247 A.D.2d 797, 669 N.Y.S.2d 438, 1998 N.Y. App. Div. LEXIS 1871
CourtAppellate Division of the Supreme Court of the State of New York
DecidedFebruary 26, 1998
StatusPublished
Cited by3 cases

This text of 247 A.D.2d 797 (Marano v. Goord) is published on Counsel Stack Legal Research, covering Appellate Division of the Supreme Court of the State of New York primary law. Counsel Stack provides free access to over 12 million legal documents including statutes, case law, regulations, and constitutions.

Bluebook
Marano v. Goord, 247 A.D.2d 797, 669 N.Y.S.2d 438, 1998 N.Y. App. Div. LEXIS 1871 (N.Y. Ct. App. 1998).

Opinion

Proceeding pursuant to CPLR article 78 (transferred to this Court by order of the Supreme Court, entered in Albany County) to review a determination of respondent which found petitioner guilty of violating a prison disciplinary rule.
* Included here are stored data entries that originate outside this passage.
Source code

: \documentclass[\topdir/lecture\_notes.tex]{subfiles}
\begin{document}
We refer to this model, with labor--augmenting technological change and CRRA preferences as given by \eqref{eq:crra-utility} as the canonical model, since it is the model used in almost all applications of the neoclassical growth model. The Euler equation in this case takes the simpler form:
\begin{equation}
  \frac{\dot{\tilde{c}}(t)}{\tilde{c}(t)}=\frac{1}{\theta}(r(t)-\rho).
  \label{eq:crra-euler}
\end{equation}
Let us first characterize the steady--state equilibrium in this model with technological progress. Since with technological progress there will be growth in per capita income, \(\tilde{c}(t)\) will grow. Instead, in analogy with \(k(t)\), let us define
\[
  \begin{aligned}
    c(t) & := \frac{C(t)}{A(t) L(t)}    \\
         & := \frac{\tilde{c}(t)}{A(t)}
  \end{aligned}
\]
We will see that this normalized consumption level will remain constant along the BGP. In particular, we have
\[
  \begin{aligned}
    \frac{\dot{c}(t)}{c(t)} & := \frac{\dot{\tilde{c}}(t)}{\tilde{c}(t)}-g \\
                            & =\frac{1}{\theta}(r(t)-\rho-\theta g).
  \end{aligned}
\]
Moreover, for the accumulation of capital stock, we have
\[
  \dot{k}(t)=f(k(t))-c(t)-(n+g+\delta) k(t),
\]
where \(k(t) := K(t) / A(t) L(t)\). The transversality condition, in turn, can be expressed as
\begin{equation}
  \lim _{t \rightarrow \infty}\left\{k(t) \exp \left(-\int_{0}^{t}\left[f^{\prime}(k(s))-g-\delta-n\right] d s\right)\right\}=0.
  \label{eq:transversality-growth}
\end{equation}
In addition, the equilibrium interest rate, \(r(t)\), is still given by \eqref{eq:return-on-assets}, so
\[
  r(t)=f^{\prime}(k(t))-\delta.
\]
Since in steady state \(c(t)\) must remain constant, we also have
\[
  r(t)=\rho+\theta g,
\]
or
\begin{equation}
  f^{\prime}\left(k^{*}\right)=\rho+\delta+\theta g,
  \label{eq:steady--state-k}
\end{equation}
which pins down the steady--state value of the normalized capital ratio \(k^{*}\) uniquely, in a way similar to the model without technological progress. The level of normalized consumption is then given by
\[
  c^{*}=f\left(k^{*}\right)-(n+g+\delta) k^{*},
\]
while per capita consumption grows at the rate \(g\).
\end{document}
Petitioner, a prison inmate, was found guilty of violating the prison disciplinary rule that prohibits the unauthorized use of controlled substances after two urinalysis tests resulted in positive readings for the presence of opiates. Petitioner challenges the determination of his guilt, asserting, inter alia, that it was not based upon substantial evidence. We disagree. Included in the evidence presented against petitioner at his disciplinary hearing was documentation relating to the positive results of the urinalysis tests, the misbehavior report and the testimony of the correction officers who authored the misbehavior report and conducted the urinalysis tests. This was sufficient to constitute substantial evidence of petitioner’s guilt (see, Matter of [798]*798Bonilla v Coombe, 221 AD2d 782, lv denied 87 NY2d 807). Petitioner’s unsupported assertion that the positive results of the urinalysis tests were caused by his ingestion of a poppy-seed roll is unsubstantiated by the record and was rebutted by a correction officer who testified that food embedded with poppy seeds is never permitted in the facility. We conclude that this testimony raised an issue of credibility for resolution by the Hearing Officer (see, Matter of Foster v Coughlin, 76 NY2d 964, 966; Matter of Fleming v Coughlin, 222 AD2d 835, 836). Petitioner’s remaining contentions have been examined and found to be without merit.

Cardona, P. J., Mikoll, Mercure, Crew III and Yesawich Jr., JJ., concur.

Adjudged that the determination is confirmed, without costs, and petition dismissed.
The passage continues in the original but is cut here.